**HOW TO COMPLETE THIS TASK**
When the line with "### [[Calculation and Assumption Sources]]" appears below, start repeating lines exactly, and keep going through the line with "[[/Images/AHFC-header.png]]"; add nothing outside that span.
-------
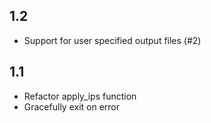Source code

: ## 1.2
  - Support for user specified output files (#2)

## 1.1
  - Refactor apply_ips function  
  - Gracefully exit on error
-------
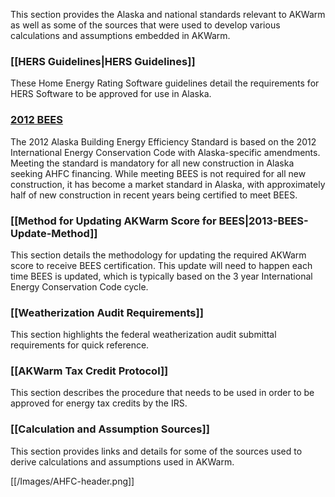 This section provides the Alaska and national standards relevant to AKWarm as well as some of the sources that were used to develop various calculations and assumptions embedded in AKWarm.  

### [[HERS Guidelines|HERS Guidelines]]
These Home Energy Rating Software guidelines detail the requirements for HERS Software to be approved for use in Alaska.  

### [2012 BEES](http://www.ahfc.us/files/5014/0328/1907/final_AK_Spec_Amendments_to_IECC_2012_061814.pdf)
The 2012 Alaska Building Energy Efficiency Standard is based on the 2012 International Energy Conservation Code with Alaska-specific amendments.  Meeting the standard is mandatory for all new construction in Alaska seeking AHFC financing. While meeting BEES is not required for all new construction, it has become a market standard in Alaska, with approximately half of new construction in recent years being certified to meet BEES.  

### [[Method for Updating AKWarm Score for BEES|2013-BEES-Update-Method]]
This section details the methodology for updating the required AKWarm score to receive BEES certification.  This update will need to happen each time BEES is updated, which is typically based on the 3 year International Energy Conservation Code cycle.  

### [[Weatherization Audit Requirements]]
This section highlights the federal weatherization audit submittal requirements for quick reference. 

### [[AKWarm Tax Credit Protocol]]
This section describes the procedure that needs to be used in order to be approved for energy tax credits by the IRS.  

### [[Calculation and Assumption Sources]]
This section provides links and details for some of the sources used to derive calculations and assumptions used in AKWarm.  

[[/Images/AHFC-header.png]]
-------
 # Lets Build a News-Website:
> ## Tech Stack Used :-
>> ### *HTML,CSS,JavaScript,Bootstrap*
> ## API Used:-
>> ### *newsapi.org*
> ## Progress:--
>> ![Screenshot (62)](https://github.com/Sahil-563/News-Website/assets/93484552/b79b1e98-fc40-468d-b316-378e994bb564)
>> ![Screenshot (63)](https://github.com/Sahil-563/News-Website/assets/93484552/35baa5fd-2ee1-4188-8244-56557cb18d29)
-------
**TASK ANSWER**
### [[Calculation and Assumption Sources]]
This section provides links and details for some of the sources used to derive calculations and assumptions used in AKWarm.  

[[/Images/AHFC-header.png]]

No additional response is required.